:: PROVIDED MATERIAL ::

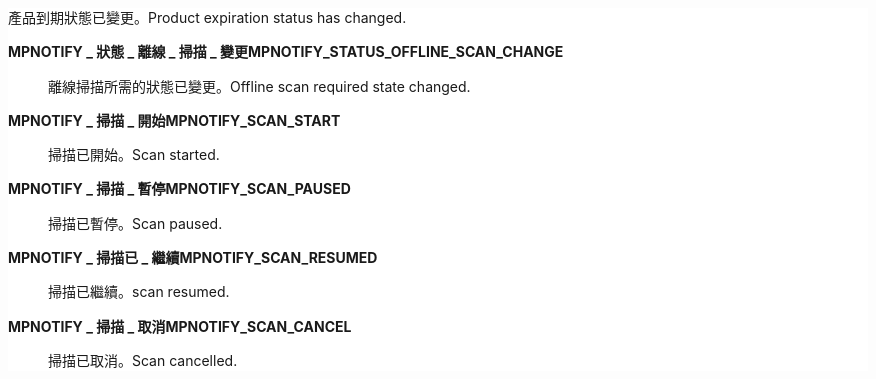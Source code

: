 <span data-ttu-id="93758-130">產品到期狀態已變更。</span><span class="sxs-lookup"><span data-stu-id="93758-130">Product expiration status has changed.</span></span>

</dd> <dt>

<span data-ttu-id="93758-131"><span id="MPNOTIFY_STATUS_OFFLINE_SCAN_CHANGE"></span><span id="mpnotify_status_offline_scan_change"></span>**MPNOTIFY \_ 狀態 \_ 離線 \_ 掃描 \_ 變更**</span><span class="sxs-lookup"><span data-stu-id="93758-131"><span id="MPNOTIFY_STATUS_OFFLINE_SCAN_CHANGE"></span><span id="mpnotify_status_offline_scan_change"></span>**MPNOTIFY\_STATUS\_OFFLINE\_SCAN\_CHANGE**</span></span>
</dt> <dd>

<span data-ttu-id="93758-132">離線掃描所需的狀態已變更。</span><span class="sxs-lookup"><span data-stu-id="93758-132">Offline scan required state changed.</span></span>

</dd> <dt>

<span data-ttu-id="93758-133"><span id="MPNOTIFY_SCAN_START"></span><span id="mpnotify_scan_start"></span>**MPNOTIFY \_ 掃描 \_ 開始**</span><span class="sxs-lookup"><span data-stu-id="93758-133"><span id="MPNOTIFY_SCAN_START"></span><span id="mpnotify_scan_start"></span>**MPNOTIFY\_SCAN\_START**</span></span>
</dt> <dd>

<span data-ttu-id="93758-134">掃描已開始。</span><span class="sxs-lookup"><span data-stu-id="93758-134">Scan started.</span></span>

</dd> <dt>

<span data-ttu-id="93758-135"><span id="MPNOTIFY_SCAN_PAUSED"></span><span id="mpnotify_scan_paused"></span>**MPNOTIFY \_ 掃描 \_ 暫停**</span><span class="sxs-lookup"><span data-stu-id="93758-135"><span id="MPNOTIFY_SCAN_PAUSED"></span><span id="mpnotify_scan_paused"></span>**MPNOTIFY\_SCAN\_PAUSED**</span></span>
</dt> <dd>

<span data-ttu-id="93758-136">掃描已暫停。</span><span class="sxs-lookup"><span data-stu-id="93758-136">Scan paused.</span></span>

</dd> <dt>

<span data-ttu-id="93758-137"><span id="MPNOTIFY_SCAN_RESUMED"></span><span id="mpnotify_scan_resumed"></span>**MPNOTIFY \_ 掃描已 \_ 繼續**</span><span class="sxs-lookup"><span data-stu-id="93758-137"><span id="MPNOTIFY_SCAN_RESUMED"></span><span id="mpnotify_scan_resumed"></span>**MPNOTIFY\_SCAN\_RESUMED**</span></span>
</dt> <dd>

<span data-ttu-id="93758-138">掃描已繼續。</span><span class="sxs-lookup"><span data-stu-id="93758-138">scan resumed.</span></span>

</dd> <dt>

<span data-ttu-id="93758-139"><span id="MPNOTIFY_SCAN_CANCEL"></span><span id="mpnotify_scan_cancel"></span>**MPNOTIFY \_ 掃描 \_ 取消**</span><span class="sxs-lookup"><span data-stu-id="93758-139"><span id="MPNOTIFY_SCAN_CANCEL"></span><span id="mpnotify_scan_cancel"></span>**MPNOTIFY\_SCAN\_CANCEL**</span></span>
</dt> <dd>

<span data-ttu-id="93758-140">掃描已取消。</span><span class="sxs-lookup"><span data-stu-id="93758-140">Scan cancelled.</span></span>
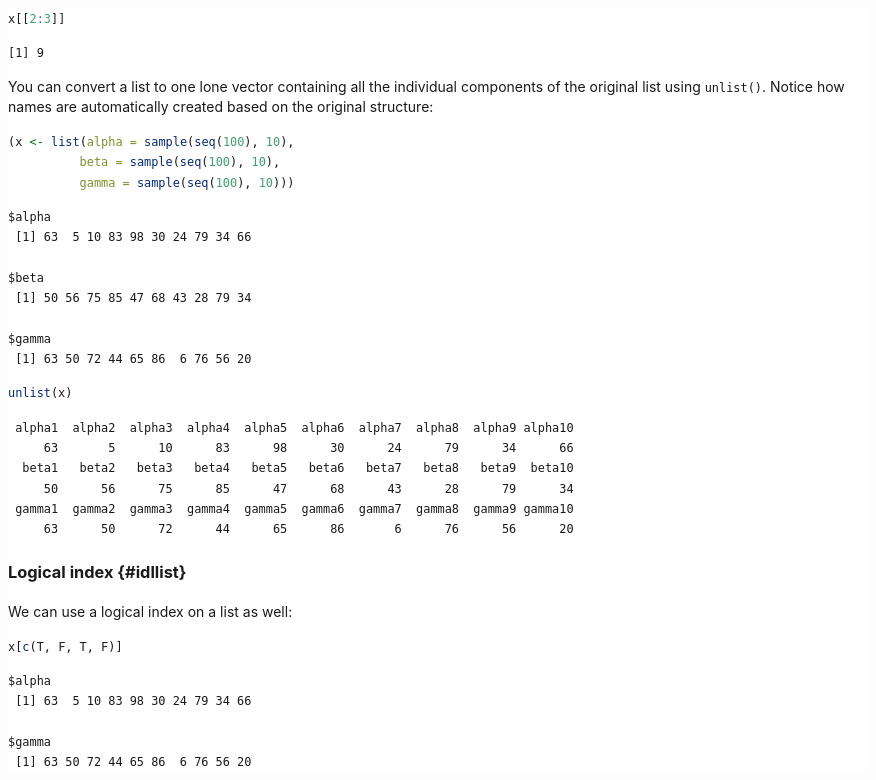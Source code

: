 
```r
x[[2:3]]
```

```
[1] 9
```

You can convert a list to one lone vector containing all the individual components of the original list using `unlist()`. Notice how names are automatically created based on the original structure:


```r
(x <- list(alpha = sample(seq(100), 10),
          beta = sample(seq(100), 10),
          gamma = sample(seq(100), 10)))
```

```
$alpha
 [1] 63  5 10 83 98 30 24 79 34 66

$beta
 [1] 50 56 75 85 47 68 43 28 79 34

$gamma
 [1] 63 50 72 44 65 86  6 76 56 20
```

```r
unlist(x)
```

```
 alpha1  alpha2  alpha3  alpha4  alpha5  alpha6  alpha7  alpha8  alpha9 alpha10 
     63       5      10      83      98      30      24      79      34      66 
  beta1   beta2   beta3   beta4   beta5   beta6   beta7   beta8   beta9  beta10 
     50      56      75      85      47      68      43      28      79      34 
 gamma1  gamma2  gamma3  gamma4  gamma5  gamma6  gamma7  gamma8  gamma9 gamma10 
     63      50      72      44      65      86       6      76      56      20 
```

### Logical index {#idllist}

We can use a logical index on a list as well:


```r
x[c(T, F, T, F)]
```

```
$alpha
 [1] 63  5 10 83 98 30 24 79 34 66

$gamma
 [1] 63 50 72 44 65 86  6 76 56 20
```
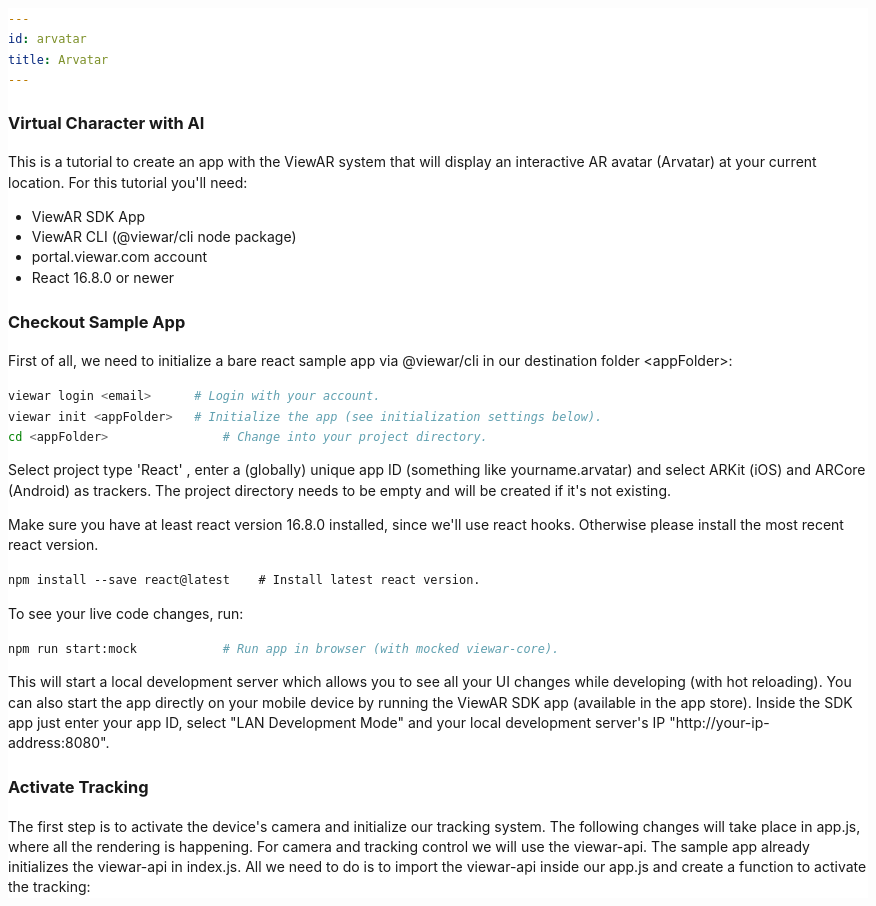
 ```yaml
---
id: arvatar
title: Arvatar
---
```


### Virtual Character with AI

This is a tutorial to create an app with the ViewAR system that will display an interactive AR avatar \(Arvatar\) at your current location. For this tutorial you'll need:

- ViewAR SDK App
- ViewAR CLI \(@viewar/cli node package\)
- portal.viewar.com account
- React 16.8.0 or newer

### Checkout Sample App

First of all, we need to initialize a bare react sample app via @viewar/cli in our destination folder &lt;appFolder&gt;:

```bash
viewar login <email>      # Login with your account.
viewar init <appFolder>   # Initialize the app (see initialization settings below).
cd <appFolder>                # Change into your project directory.
```

Select project type 'React' , enter a \(globally\) unique app ID (something like yourname.arvatar) and select ARKit \(iOS\) and ARCore \(Android\) as trackers. The project directory needs to be empty and will be created if it's not existing.

Make sure you have at least react version 16.8.0 installed, since we'll use react hooks. Otherwise please install the most recent react version.

```
npm install --save react@latest    # Install latest react version.
```

To see your live code changes, run:

```bash
npm run start:mock            # Run app in browser (with mocked viewar-core).
```

This will start a local development server which allows you to see all your UI changes while developing \(with hot reloading\). You can also start the app directly on your mobile device by running the ViewAR SDK app \(available in the app store\). Inside the SDK app just enter your app ID, select "LAN Development Mode" and your local development server's IP "http://your-ip-address:8080".

### Activate Tracking

The first step is to activate the device's camera and initialize our tracking system. The following changes will take place in app.js, where all the rendering is happening. For camera and tracking control we will use the viewar-api. The sample app already initializes the viewar-api in index.js. All we need to do is to import the viewar-api inside our app.js and create a function to activate the tracking:
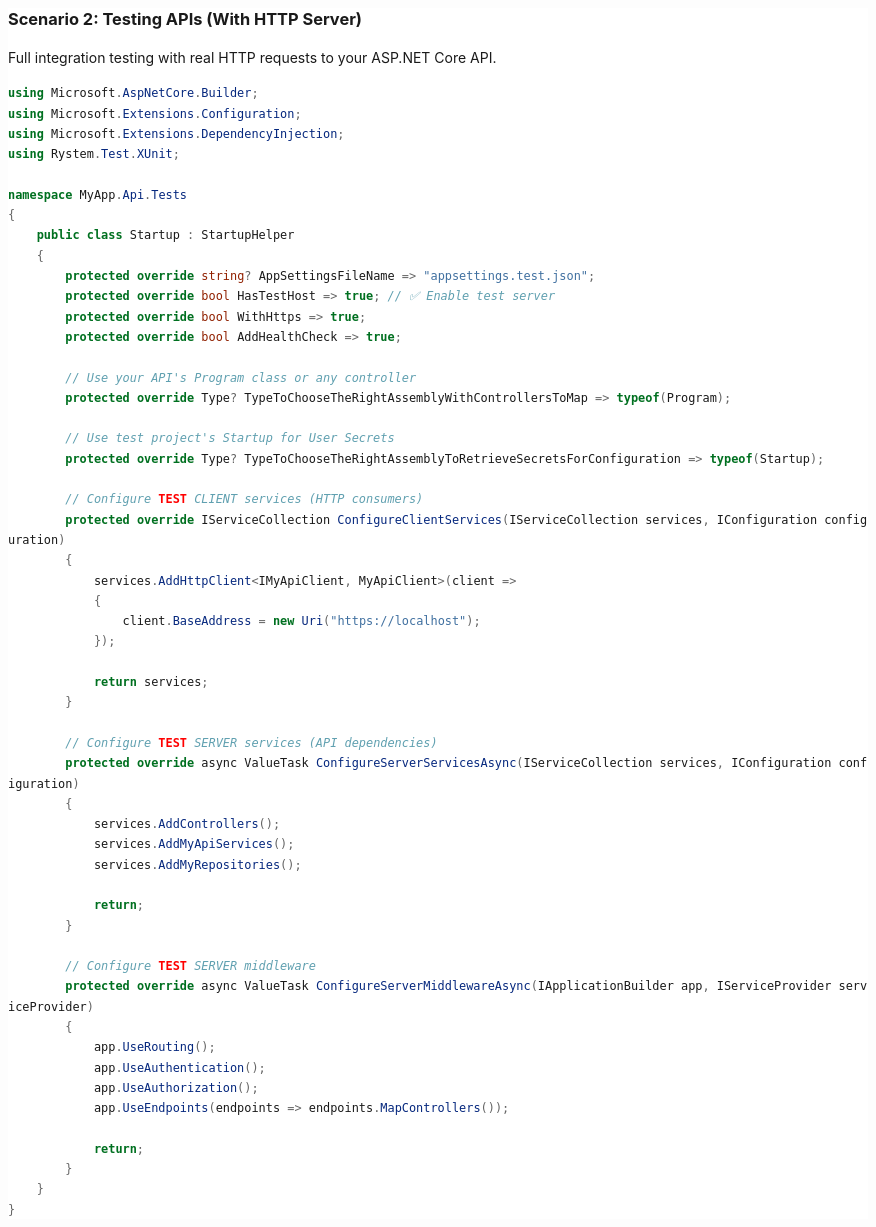 
### Scenario 2: Testing APIs (With HTTP Server)

Full integration testing with real HTTP requests to your ASP.NET Core API.

```csharp
using Microsoft.AspNetCore.Builder;
using Microsoft.Extensions.Configuration;
using Microsoft.Extensions.DependencyInjection;
using Rystem.Test.XUnit;

namespace MyApp.Api.Tests
{
    public class Startup : StartupHelper
    {
        protected override string? AppSettingsFileName => "appsettings.test.json";
        protected override bool HasTestHost => true; // ✅ Enable test server
        protected override bool WithHttps => true;
        protected override bool AddHealthCheck => true;
        
        // Use your API's Program class or any controller
        protected override Type? TypeToChooseTheRightAssemblyWithControllersToMap => typeof(Program);
        
        // Use test project's Startup for User Secrets
        protected override Type? TypeToChooseTheRightAssemblyToRetrieveSecretsForConfiguration => typeof(Startup);
        
        // Configure TEST CLIENT services (HTTP consumers)
        protected override IServiceCollection ConfigureClientServices(IServiceCollection services, IConfiguration configuration)
        {
            services.AddHttpClient<IMyApiClient, MyApiClient>(client =>
            {
                client.BaseAddress = new Uri("https://localhost");
            });
            
            return services;
        }
        
        // Configure TEST SERVER services (API dependencies)
        protected override async ValueTask ConfigureServerServicesAsync(IServiceCollection services, IConfiguration configuration)
        {
            services.AddControllers();
            services.AddMyApiServices();
            services.AddMyRepositories();
            
            return;
        }
        
        // Configure TEST SERVER middleware
        protected override async ValueTask ConfigureServerMiddlewareAsync(IApplicationBuilder app, IServiceProvider serviceProvider)
        {
            app.UseRouting();
            app.UseAuthentication();
            app.UseAuthorization();
            app.UseEndpoints(endpoints => endpoints.MapControllers());
            
            return;
        }
    }
}
```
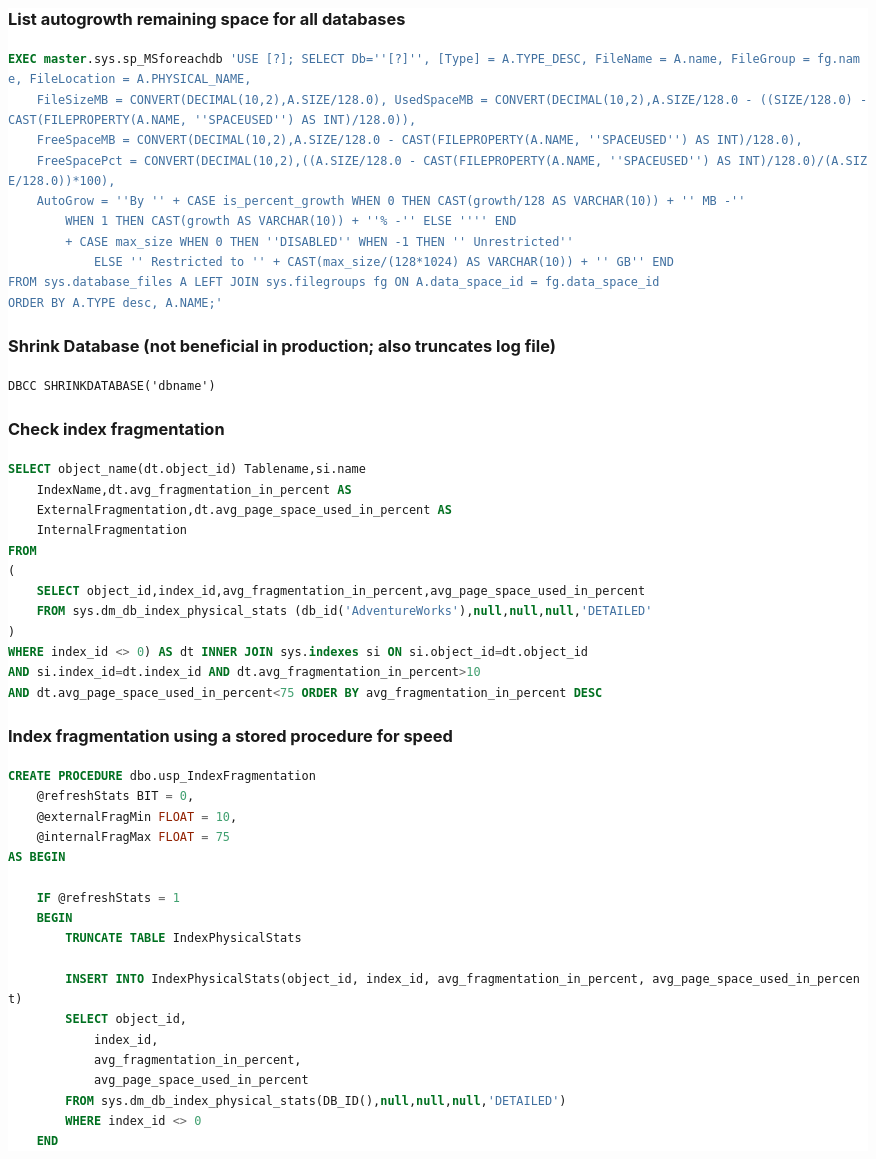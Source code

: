 ### List autogrowth remaining space for all databases

```sql
EXEC master.sys.sp_MSforeachdb 'USE [?]; SELECT Db=''[?]'', [Type] = A.TYPE_DESC, FileName = A.name, FileGroup = fg.name, FileLocation = A.PHYSICAL_NAME,
    FileSizeMB = CONVERT(DECIMAL(10,2),A.SIZE/128.0), UsedSpaceMB = CONVERT(DECIMAL(10,2),A.SIZE/128.0 - ((SIZE/128.0) - CAST(FILEPROPERTY(A.NAME, ''SPACEUSED'') AS INT)/128.0)),
    FreeSpaceMB = CONVERT(DECIMAL(10,2),A.SIZE/128.0 - CAST(FILEPROPERTY(A.NAME, ''SPACEUSED'') AS INT)/128.0),
    FreeSpacePct = CONVERT(DECIMAL(10,2),((A.SIZE/128.0 - CAST(FILEPROPERTY(A.NAME, ''SPACEUSED'') AS INT)/128.0)/(A.SIZE/128.0))*100),
    AutoGrow = ''By '' + CASE is_percent_growth WHEN 0 THEN CAST(growth/128 AS VARCHAR(10)) + '' MB -''
        WHEN 1 THEN CAST(growth AS VARCHAR(10)) + ''% -'' ELSE '''' END 
        + CASE max_size WHEN 0 THEN ''DISABLED'' WHEN -1 THEN '' Unrestricted'' 
            ELSE '' Restricted to '' + CAST(max_size/(128*1024) AS VARCHAR(10)) + '' GB'' END
FROM sys.database_files A LEFT JOIN sys.filegroups fg ON A.data_space_id = fg.data_space_id 
ORDER BY A.TYPE desc, A.NAME;'
```

### Shrink Database (not beneficial in production; also truncates log file)

    DBCC SHRINKDATABASE('dbname')

### Check index fragmentation

```sql
SELECT object_name(dt.object_id) Tablename,si.name
    IndexName,dt.avg_fragmentation_in_percent AS
    ExternalFragmentation,dt.avg_page_space_used_in_percent AS
    InternalFragmentation
FROM
(
    SELECT object_id,index_id,avg_fragmentation_in_percent,avg_page_space_used_in_percent
    FROM sys.dm_db_index_physical_stats (db_id('AdventureWorks'),null,null,null,'DETAILED'
)
WHERE index_id <> 0) AS dt INNER JOIN sys.indexes si ON si.object_id=dt.object_id
AND si.index_id=dt.index_id AND dt.avg_fragmentation_in_percent>10
AND dt.avg_page_space_used_in_percent<75 ORDER BY avg_fragmentation_in_percent DESC
```

### Index fragmentation using a stored procedure for speed

```sql
CREATE PROCEDURE dbo.usp_IndexFragmentation
    @refreshStats BIT = 0,
    @externalFragMin FLOAT = 10,
    @internalFragMax FLOAT = 75
AS BEGIN
    
    IF @refreshStats = 1
    BEGIN
        TRUNCATE TABLE IndexPhysicalStats

        INSERT INTO IndexPhysicalStats(object_id, index_id, avg_fragmentation_in_percent, avg_page_space_used_in_percent)
        SELECT object_id,
            index_id,
            avg_fragmentation_in_percent,
            avg_page_space_used_in_percent
        FROM sys.dm_db_index_physical_stats(DB_ID(),null,null,null,'DETAILED')
        WHERE index_id <> 0
    END

```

:::

> _WHAT THIS TASK INVOLVES_
From the entries above, print the lines beginning at the one with "### Virtual Character with AI" and stopping after the one with "Select project type", exactly as written and with nothing else.

> _TASK RESPONSE_
### Virtual Character with AI

This is a tutorial to create an app with the ViewAR system that will display an interactive AR avatar \(Arvatar\) at your current location. For this tutorial you'll need:

- ViewAR SDK App
- ViewAR CLI \(@viewar/cli node package\)
- portal.viewar.com account
- React 16.8.0 or newer

### Checkout Sample App

First of all, we need to initialize a bare react sample app via @viewar/cli in our destination folder &lt;appFolder&gt;:

```bash
viewar login <email>      # Login with your account.
viewar init <appFolder>   # Initialize the app (see initialization settings below).
cd <appFolder>                # Change into your project directory.
```

Select project type 'React' , enter a \(globally\) unique app ID (something like yourname.arvatar) and select ARKit \(iOS\) and ARCore \(Android\) as trackers. The project directory needs to be empty and will be created if it's not existing.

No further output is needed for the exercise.